WRITINGS: Essays

Lullaby Singers Wanted
By Julia Soto Lebentritt

What is passed on from grandparent to parent to grandchild has changed dramatically in the past century. In Peripheral Visions, Mary Catherine Bateson continues her mother Margaret Mead’s insightful commentaries: “The deepest changes may take generations with old attitudes concealed beneath efforts to adapt. My mother once commented that when a woman who was herself breastfed shifts to bottle feeding, she still holds her infant as she was held, as if nourishment were coming from her body; but when her daughter bottle-feeds, the echo is lost….”

Hannah Yaffe’s recent research in Jerusalem led her to believe that lullabies are becoming obsolete. The Jerusalem Post Daily (Dec. 24, 98) quotes Yaffe: “I think the shift away from sung lullabies began when child care became more scientific….”

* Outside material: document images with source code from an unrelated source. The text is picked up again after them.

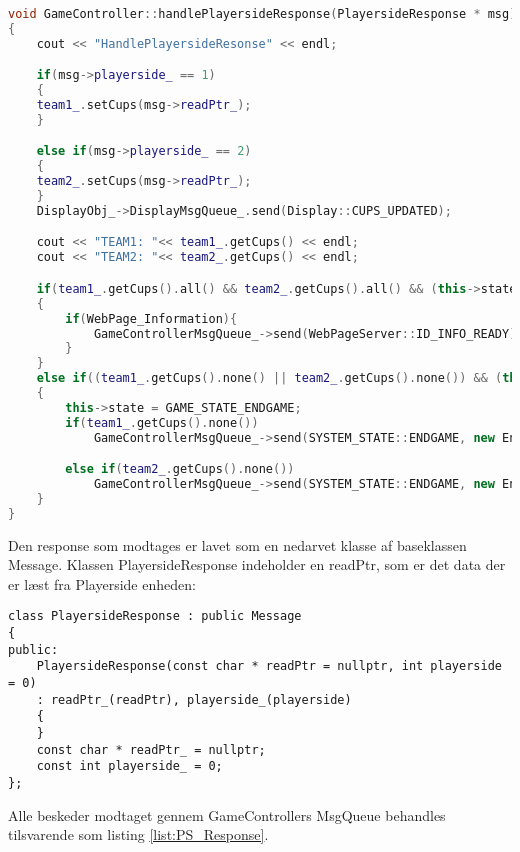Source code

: \documentclass[Softwaredesign/Softwaredesign_main.tex]{subfiles}
\begin{document}
\begin{lstlisting}[language=C++, caption={Håndtering af PlayersideResponse}, label=list:PS_Response]
void GameController::handlePlayersideResponse(PlayersideResponse * msg)
{
	cout << "HandlePlayersideResonse" << endl;

	if(msg->playerside_ == 1)
	{
	team1_.setCups(msg->readPtr_);
    }

	else if(msg->playerside_ == 2)
	{
	team2_.setCups(msg->readPtr_);
	}
    DisplayObj_->DisplayMsgQueue_.send(Display::CUPS_UPDATED);

	cout << "TEAM1: "<< team1_.getCups() << endl;
	cout << "TEAM2: "<< team2_.getCups() << endl;

	if(team1_.getCups().all() && team2_.getCups().all() && (this->state == GAME_STATE_STARTING))
	{
		if(WebPage_Information){
			GameControllerMsgQueue_->send(WebPageServer::ID_INFO_READY);
		}
	}
	else if((team1_.getCups().none() || team2_.getCups().none()) && (this->state == GAME_STATE_PLAYING))
	{
		this->state = GAME_STATE_ENDGAME;
		if(team1_.getCups().none())
			GameControllerMsgQueue_->send(SYSTEM_STATE::ENDGAME, new EndGameCfm(1));

		else if(team2_.getCups().none())
			GameControllerMsgQueue_->send(SYSTEM_STATE::ENDGAME, new EndGameCfm(2));
	}
}
\end{lstlisting}
Den response som modtages er lavet som en nedarvet klasse af baseklassen Message. Klassen PlayersideResponse indeholder en readPtr, som er det data der er læst fra Playerside enheden: 
\begin{lstlisting}[caption={PlayersideResponse klasse}, label=list:Response_Class]
class PlayersideResponse : public Message
{
public:
	PlayersideResponse(const char * readPtr = nullptr, int playerside = 0)
	: readPtr_(readPtr), playerside_(playerside)
	{
	}
	const char * readPtr_ = nullptr;
	const int playerside_ = 0;
};
\end{lstlisting}

Alle beskeder modtaget gennem GameControllers MsgQueue behandles tilsvarende som listing \ref{list:PS_Response}. 
\end{document}
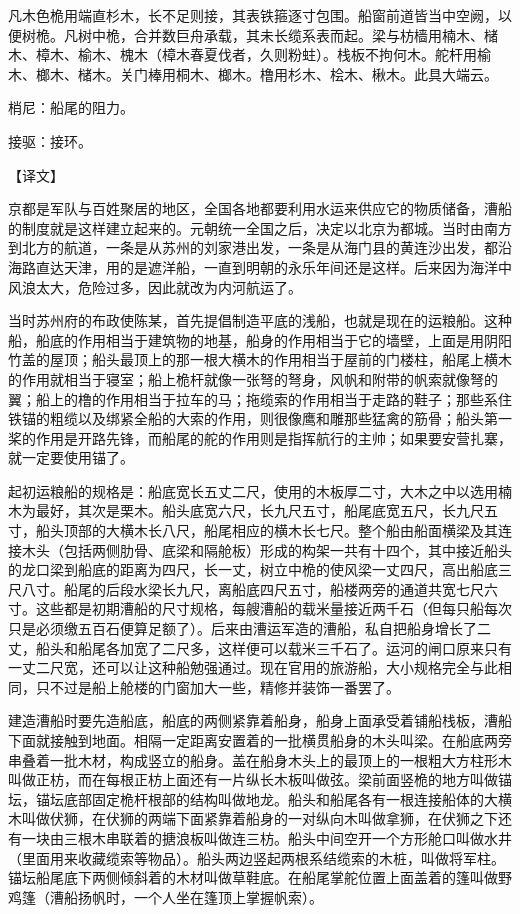 \documentclass[12pt,UTF8]{ctexbook}
\begin{document}
凡木色桅用端直杉木，长不足则接，其表铁箍逐寸包围。船窗前道皆当中空阙，以便树桅。凡树中桅，合并数巨舟承载，其未长缆系表而起。梁与枋樯用楠木、槠木、樟木、榆木、槐木（樟木春夏伐者，久则粉蛀）。栈板不拘何木。舵杆用榆木、榔木、槠木。关门棒用桐木、榔木。橹用杉木、桧木、楸木。此具大端云。

梢尼：船尾的阻力。

接驱：接环。

【译文】

京都是军队与百姓聚居的地区，全国各地都要利用水运来供应它的物质储备，漕船的制度就是这样建立起来的。元朝统一全国之后，决定以北京为都城。当时由南方到北方的航道，一条是从苏州的刘家港出发，一条是从海门县的黄连沙出发，都沿海路直达天津，用的是遮洋船，一直到明朝的永乐年间还是这样。后来因为海洋中风浪太大，危险过多，因此就改为内河航运了。

当时苏州府的布政使陈某，首先提倡制造平底的浅船，也就是现在的运粮船。这种船，船底的作用相当于建筑物的地基，船身的作用相当于它的墙壁，上面是用阴阳竹盖的屋顶；船头最顶上的那一根大横木的作用相当于屋前的门楼柱，船尾上横木的作用就相当于寝室；船上桅杆就像一张弩的弩身，风帆和附带的帆索就像弩的翼；船上的橹的作用相当于拉车的马；拖缆索的作用相当于走路的鞋子；那些系住铁锚的粗缆以及绑紧全船的大索的作用，则很像鹰和雕那些猛禽的筋骨；船头第一桨的作用是开路先锋，而船尾的舵的作用则是指挥航行的主帅；如果要安营扎寨，就一定要使用锚了。

起初运粮船的规格是：船底宽长五丈二尺，使用的木板厚二寸，大木之中以选用楠木为最好，其次是栗木。船头底宽六尺，长九尺五寸，船尾底宽五尺，长九尺五寸，船头顶部的大横木长八尺，船尾相应的横木长七尺。整个船由船面横梁及其连接木头（包括两侧肋骨、底梁和隔舱板）形成的构架一共有十四个，其中接近船头的龙口梁到船底的距离为四尺，长一丈，树立中桅的使风梁一丈四尺，高出船底三尺八寸。船尾的后段水梁长九尺，离船底四尺五寸，船楼两旁的通道共宽七尺六寸。这些都是初期漕船的尺寸规格，每艘漕船的载米量接近两千石（但每只船每次只是必须缴五百石便算足额了）。后来由漕运军造的漕船，私自把船身增长了二丈，船头和船尾各加宽了二尺多，这样便可以载米三千石了。运河的闸口原来只有一丈二尺宽，还可以让这种船勉强通过。现在官用的旅游船，大小规格完全与此相同，只不过是船上舱楼的门窗加大一些，精修并装饰一番罢了。

建造漕船时要先造船底，船底的两侧紧靠着船身，船身上面承受着铺船栈板，漕船下面就接触到地面。相隔一定距离安置着的一批横贯船身的木头叫梁。在船底两旁串叠着一批木材，构成竖立的船身。盖在船身木头上的最顶上的一根粗大方柱形木叫做正枋，而在每根正枋上面还有一片纵长木板叫做弦。梁前面竖桅的地方叫做锚坛，锚坛底部固定桅杆根部的结构叫做地龙。船头和船尾各有一根连接船体的大横木叫做伏狮，在伏狮的两端下面紧靠着船身的一对纵向木叫做拿狮，在伏狮之下还有一块由三根木串联着的搪浪板叫做连三枋。船头中间空开一个方形舱口叫做水井（里面用来收藏缆索等物品）。船头两边竖起两根系结缆索的木桩，叫做将军柱。锚坛船尾底下两侧倾斜着的木材叫做草鞋底。在船尾掌舵位置上面盖着的篷叫做野鸡篷（漕船扬帆时，一个人坐在篷顶上掌握帆索）。
\end{document}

Many of us are now singing an ode to lullabies as an obsolete parenting tool. The short answer is we are finding less and less sung lullabies and therefore remembrance of lullabies and more and more conflict, broken families, violence, need for intervention therapies, and medications, as well as a colossal frightening national and international insecurity. There is a slow loss of the capacity to use the lullaby form in this generation.

In my opinion, the lullaby is no longer popular because the mother’s dance is dying. Lullaby is a practice of saying goodbye, of trust building so that tomorrow will come with assurance. Lullaby is a learned practice providing rituals that are soothing to all participants. While holding, rocking, singing to, and comforting an infant or child, you are also encouraging sensory integration. As an intervention, comforting touch is particularly effective for children who have experienced a history of abuse, abandonment, and neglect.

Lullaby is never just music. It is movement, dance and speech, and so it is a form of spontaneous music in which one is involved not as a listener but as a co-performer. In a workforce designed as if we all have a nanny at home to take care of our domestic needs, and our children, there is often no time for a quality bedtime. If practices that enable people to express elemental emotions are not passed on from generation to generation, we may lose our memories of what it is to be human and our ability to be human.

My interest in the essential need for musical language in parenting has peaked over the years since 1981. New York City Lullabies recordings issue from the incredible palimpsest of activities and diverse input of all the friends, neighbors, and relatives I met along the way, and others I had the opportunity to read and hear. I thank all who contributed to this important research project for the children of the world.

You can pass on lullabies with your own conscious music making voices and beliefs.